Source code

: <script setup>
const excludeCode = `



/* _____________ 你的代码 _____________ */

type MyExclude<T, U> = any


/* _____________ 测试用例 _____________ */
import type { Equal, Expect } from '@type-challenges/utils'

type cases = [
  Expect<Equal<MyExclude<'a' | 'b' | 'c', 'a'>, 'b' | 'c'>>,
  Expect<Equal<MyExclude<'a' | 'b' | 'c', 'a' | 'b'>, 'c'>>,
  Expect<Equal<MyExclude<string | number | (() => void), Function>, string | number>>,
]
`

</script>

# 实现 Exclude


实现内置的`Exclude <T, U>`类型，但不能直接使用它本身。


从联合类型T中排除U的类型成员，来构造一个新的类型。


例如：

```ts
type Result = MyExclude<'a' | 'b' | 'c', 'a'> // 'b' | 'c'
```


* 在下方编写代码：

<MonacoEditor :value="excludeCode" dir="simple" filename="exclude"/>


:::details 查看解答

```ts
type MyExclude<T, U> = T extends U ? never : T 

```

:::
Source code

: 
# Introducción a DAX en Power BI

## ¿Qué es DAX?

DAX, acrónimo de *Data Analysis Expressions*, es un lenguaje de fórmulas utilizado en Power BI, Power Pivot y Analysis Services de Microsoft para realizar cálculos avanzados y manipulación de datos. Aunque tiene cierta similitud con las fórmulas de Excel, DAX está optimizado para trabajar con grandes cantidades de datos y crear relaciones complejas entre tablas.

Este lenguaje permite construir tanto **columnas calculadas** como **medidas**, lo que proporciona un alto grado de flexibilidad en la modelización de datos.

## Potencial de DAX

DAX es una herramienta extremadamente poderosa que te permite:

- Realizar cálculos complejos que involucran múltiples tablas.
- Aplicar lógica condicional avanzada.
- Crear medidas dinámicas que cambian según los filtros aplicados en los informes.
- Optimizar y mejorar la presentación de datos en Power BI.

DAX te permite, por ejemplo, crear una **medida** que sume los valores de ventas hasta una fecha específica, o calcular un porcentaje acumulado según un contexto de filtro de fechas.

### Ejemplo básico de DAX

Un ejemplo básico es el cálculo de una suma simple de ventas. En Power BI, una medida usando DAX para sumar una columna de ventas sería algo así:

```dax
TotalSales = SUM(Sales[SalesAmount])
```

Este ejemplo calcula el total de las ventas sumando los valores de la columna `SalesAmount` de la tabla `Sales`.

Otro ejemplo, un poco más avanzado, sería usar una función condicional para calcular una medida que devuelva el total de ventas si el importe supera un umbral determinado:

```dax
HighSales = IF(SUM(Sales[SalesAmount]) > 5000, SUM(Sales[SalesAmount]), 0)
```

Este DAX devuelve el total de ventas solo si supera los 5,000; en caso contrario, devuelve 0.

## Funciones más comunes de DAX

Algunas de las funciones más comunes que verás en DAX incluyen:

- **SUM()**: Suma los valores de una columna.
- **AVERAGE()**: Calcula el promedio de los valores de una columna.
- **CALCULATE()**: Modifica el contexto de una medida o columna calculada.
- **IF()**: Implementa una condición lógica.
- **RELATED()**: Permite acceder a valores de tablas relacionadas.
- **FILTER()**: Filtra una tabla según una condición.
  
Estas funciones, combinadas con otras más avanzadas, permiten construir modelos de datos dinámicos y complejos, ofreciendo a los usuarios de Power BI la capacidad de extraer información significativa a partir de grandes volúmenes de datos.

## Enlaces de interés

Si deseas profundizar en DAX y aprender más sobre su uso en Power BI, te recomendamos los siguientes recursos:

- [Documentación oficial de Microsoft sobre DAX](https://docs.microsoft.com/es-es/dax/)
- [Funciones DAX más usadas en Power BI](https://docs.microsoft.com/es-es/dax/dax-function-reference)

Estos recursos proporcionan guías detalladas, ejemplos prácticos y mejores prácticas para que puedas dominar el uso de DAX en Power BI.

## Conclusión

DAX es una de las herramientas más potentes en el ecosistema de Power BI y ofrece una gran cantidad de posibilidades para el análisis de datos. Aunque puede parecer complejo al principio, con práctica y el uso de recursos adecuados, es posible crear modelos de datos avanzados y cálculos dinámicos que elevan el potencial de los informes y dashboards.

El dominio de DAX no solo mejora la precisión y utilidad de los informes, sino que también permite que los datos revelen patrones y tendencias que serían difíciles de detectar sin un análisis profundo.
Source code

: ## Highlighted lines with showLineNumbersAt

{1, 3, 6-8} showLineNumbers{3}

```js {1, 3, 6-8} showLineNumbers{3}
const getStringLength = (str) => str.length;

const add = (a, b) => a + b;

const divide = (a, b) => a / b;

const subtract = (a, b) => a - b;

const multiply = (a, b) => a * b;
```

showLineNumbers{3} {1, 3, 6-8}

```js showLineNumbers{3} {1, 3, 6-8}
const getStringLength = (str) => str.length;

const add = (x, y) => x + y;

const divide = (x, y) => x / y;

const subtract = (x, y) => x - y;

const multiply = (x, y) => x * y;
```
+++
> **Task to carry out**
Take the line that contains "DAX es una de" and every line after it in the material above. Set those lines down exactly and nothing more.

> **Result**
DAX es una de las herramientas más potentes en el ecosistema de Power BI y ofrece una gran cantidad de posibilidades para el análisis de datos. Aunque puede parecer complejo al principio, con práctica y el uso de recursos adecuados, es posible crear modelos de datos avanzados y cálculos dinámicos que elevan el potencial de los informes y dashboards.

El dominio de DAX no solo mejora la precisión y utilidad de los informes, sino que también permite que los datos revelen patrones y tendencias que serían difíciles de detectar sin un análisis profundo.
Source code

: ## Highlighted lines with showLineNumbersAt

{1, 3, 6-8} showLineNumbers{3}

```js {1, 3, 6-8} showLineNumbers{3}
const getStringLength = (str) => str.length;

const add = (a, b) => a + b;

const divide = (a, b) => a / b;

const subtract = (a, b) => a - b;

const multiply = (a, b) => a * b;
```

showLineNumbers{3} {1, 3, 6-8}

```js showLineNumbers{3} {1, 3, 6-8}
const getStringLength = (str) => str.length;

const add = (x, y) => x + y;

const divide = (x, y) => x / y;

const subtract = (x, y) => x - y;

const multiply = (x, y) => x * y;
```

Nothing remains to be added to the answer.